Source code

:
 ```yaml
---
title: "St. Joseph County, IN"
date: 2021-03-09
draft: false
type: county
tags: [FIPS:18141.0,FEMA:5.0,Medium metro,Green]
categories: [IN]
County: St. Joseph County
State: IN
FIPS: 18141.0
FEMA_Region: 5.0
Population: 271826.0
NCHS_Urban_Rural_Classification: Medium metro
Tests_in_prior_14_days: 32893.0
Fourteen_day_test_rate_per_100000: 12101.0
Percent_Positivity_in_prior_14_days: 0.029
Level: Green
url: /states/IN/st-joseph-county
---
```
* * *
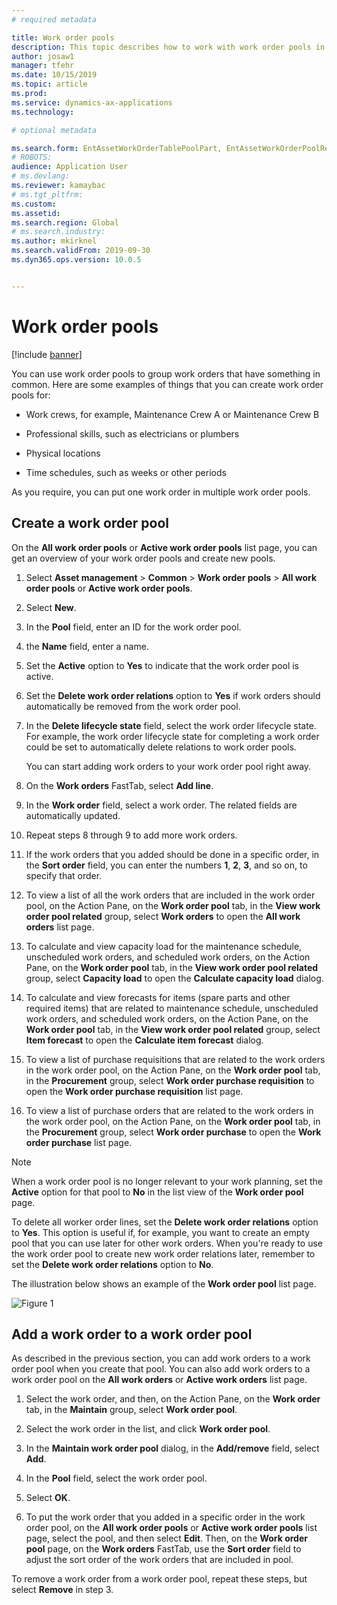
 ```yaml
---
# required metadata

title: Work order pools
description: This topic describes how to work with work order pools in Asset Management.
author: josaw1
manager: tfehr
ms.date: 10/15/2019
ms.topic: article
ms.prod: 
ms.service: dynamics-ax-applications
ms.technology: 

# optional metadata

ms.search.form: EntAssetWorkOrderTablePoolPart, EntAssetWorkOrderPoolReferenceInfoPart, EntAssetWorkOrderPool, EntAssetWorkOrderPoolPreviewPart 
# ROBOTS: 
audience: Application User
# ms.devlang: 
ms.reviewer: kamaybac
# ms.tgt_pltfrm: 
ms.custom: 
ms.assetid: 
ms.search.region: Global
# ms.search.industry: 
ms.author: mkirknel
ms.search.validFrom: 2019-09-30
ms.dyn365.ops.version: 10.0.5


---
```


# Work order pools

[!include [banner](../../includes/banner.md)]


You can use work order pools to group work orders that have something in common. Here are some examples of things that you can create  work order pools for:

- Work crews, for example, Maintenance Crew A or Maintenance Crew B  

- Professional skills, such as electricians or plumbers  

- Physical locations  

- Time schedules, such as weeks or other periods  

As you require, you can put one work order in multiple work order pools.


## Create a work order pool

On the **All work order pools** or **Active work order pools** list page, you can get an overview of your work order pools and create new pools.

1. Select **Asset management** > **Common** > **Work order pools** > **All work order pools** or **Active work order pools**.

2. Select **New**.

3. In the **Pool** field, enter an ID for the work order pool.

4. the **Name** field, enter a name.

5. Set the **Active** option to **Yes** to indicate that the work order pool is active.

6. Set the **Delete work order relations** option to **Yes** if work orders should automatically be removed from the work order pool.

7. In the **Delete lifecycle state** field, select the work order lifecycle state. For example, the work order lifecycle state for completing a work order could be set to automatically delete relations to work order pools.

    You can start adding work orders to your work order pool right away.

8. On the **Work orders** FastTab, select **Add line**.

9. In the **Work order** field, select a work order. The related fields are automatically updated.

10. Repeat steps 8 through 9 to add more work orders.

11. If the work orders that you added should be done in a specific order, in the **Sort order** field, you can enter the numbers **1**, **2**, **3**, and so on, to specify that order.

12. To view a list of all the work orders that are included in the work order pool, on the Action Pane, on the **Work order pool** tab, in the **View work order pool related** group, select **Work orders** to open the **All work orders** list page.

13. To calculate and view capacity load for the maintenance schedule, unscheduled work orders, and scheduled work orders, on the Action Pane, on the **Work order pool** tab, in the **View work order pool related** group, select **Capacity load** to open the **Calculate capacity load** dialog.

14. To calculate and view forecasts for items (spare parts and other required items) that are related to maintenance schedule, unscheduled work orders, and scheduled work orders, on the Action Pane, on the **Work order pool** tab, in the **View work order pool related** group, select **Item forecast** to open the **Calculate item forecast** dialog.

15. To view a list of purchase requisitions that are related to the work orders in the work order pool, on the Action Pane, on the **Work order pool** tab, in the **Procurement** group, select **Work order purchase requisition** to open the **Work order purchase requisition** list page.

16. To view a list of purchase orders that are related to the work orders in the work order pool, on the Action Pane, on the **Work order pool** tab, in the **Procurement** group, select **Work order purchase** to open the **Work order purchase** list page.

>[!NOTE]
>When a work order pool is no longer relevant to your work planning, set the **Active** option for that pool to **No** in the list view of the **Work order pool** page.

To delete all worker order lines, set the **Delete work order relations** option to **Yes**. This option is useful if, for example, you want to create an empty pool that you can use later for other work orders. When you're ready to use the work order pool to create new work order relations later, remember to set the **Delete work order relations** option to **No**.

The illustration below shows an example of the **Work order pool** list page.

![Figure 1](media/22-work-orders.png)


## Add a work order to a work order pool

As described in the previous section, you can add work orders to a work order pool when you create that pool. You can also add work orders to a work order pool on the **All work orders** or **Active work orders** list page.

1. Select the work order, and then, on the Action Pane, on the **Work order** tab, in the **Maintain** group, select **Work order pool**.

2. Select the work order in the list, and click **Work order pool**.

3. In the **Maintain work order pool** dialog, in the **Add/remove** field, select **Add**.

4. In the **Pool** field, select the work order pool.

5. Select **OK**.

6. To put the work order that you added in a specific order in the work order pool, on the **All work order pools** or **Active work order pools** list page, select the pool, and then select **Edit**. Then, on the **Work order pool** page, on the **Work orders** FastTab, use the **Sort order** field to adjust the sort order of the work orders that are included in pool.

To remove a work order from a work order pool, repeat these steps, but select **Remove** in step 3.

* **Task requirements**
Read through the data and copy every line where "dialog" shows up.

* **Completed exercise**
13. To calculate and view capacity load for the maintenance schedule, unscheduled work orders, and scheduled work orders, on the Action Pane, on the **Work order pool** tab, in the **View work order pool related** group, select **Capacity load** to open the **Calculate capacity load** dialog.
14. To calculate and view forecasts for items (spare parts and other required items) that are related to maintenance schedule, unscheduled work orders, and scheduled work orders, on the Action Pane, on the **Work order pool** tab, in the **View work order pool related** group, select **Item forecast** to open the **Calculate item forecast** dialog.
3. In the **Maintain work order pool** dialog, in the **Add/remove** field, select **Add**.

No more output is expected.